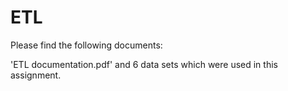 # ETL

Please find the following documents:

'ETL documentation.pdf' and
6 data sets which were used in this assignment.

* * *

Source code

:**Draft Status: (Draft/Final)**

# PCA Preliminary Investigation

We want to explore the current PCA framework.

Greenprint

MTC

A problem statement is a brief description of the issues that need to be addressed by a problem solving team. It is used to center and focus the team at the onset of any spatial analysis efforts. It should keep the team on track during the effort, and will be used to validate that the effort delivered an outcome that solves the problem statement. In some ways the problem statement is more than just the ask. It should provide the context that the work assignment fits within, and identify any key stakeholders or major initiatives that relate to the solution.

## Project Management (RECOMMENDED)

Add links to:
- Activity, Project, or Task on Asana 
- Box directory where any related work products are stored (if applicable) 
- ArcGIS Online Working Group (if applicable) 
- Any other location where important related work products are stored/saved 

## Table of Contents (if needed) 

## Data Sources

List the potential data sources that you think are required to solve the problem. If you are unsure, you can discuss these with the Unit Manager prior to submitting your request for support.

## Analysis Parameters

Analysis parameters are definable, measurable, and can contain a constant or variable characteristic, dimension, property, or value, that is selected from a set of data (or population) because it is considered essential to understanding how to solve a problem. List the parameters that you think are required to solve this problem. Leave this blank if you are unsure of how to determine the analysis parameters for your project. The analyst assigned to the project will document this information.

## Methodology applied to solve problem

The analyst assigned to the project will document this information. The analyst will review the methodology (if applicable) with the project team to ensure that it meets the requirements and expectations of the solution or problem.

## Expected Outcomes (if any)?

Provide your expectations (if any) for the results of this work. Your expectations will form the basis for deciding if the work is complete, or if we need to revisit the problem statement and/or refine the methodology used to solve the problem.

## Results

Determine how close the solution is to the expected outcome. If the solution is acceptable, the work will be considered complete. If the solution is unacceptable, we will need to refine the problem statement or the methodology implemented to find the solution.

--

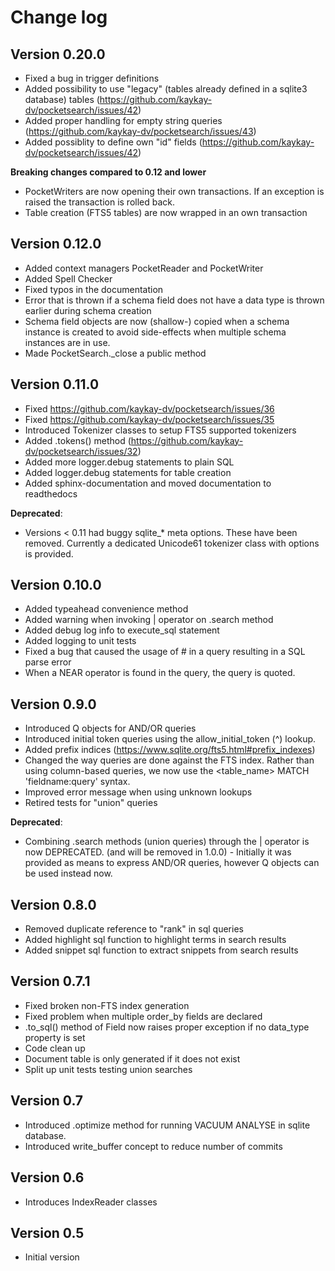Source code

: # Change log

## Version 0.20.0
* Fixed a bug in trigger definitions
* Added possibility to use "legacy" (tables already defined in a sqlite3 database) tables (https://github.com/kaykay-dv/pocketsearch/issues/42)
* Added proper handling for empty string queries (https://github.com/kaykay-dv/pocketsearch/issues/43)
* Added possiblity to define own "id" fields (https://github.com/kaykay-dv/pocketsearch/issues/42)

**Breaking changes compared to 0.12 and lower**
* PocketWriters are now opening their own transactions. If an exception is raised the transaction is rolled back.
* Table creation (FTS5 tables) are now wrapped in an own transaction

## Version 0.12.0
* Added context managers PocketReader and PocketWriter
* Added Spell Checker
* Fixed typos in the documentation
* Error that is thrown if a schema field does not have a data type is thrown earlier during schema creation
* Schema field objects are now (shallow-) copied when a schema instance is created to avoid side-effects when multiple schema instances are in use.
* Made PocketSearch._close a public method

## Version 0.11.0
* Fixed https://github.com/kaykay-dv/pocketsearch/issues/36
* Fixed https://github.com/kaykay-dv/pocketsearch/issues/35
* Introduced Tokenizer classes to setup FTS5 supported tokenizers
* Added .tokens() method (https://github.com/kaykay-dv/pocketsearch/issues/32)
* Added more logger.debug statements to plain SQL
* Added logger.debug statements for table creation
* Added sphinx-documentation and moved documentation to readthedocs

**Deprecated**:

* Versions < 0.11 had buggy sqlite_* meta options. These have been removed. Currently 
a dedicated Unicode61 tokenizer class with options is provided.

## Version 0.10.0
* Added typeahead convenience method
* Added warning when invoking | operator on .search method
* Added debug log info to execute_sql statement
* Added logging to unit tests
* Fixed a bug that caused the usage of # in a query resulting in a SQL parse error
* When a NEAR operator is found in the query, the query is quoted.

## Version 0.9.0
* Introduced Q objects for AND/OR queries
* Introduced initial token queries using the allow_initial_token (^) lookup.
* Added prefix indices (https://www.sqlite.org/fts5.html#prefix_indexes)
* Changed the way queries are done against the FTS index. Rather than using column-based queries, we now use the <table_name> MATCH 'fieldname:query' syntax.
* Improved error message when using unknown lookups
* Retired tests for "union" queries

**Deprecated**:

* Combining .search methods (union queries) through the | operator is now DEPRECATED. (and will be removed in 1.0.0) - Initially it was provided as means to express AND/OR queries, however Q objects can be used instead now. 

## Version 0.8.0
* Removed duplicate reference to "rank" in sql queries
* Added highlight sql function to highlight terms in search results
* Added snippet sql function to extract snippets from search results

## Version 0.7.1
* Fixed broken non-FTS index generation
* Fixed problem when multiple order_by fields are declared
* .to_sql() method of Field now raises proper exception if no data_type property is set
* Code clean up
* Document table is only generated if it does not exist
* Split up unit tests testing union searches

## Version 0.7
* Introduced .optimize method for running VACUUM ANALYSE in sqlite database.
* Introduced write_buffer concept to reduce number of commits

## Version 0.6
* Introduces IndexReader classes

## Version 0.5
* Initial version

● **THE PROBLEM**
Reproduce every line in the records above that contains the word "provided".

● **FINISHED TASK**
a dedicated Unicode61 tokenizer class with options is provided.
* Combining .search methods (union queries) through the | operator is now DEPRECATED. (and will be removed in 1.0.0) - Initially it was provided as means to express AND/OR queries, however Q objects can be used instead now. 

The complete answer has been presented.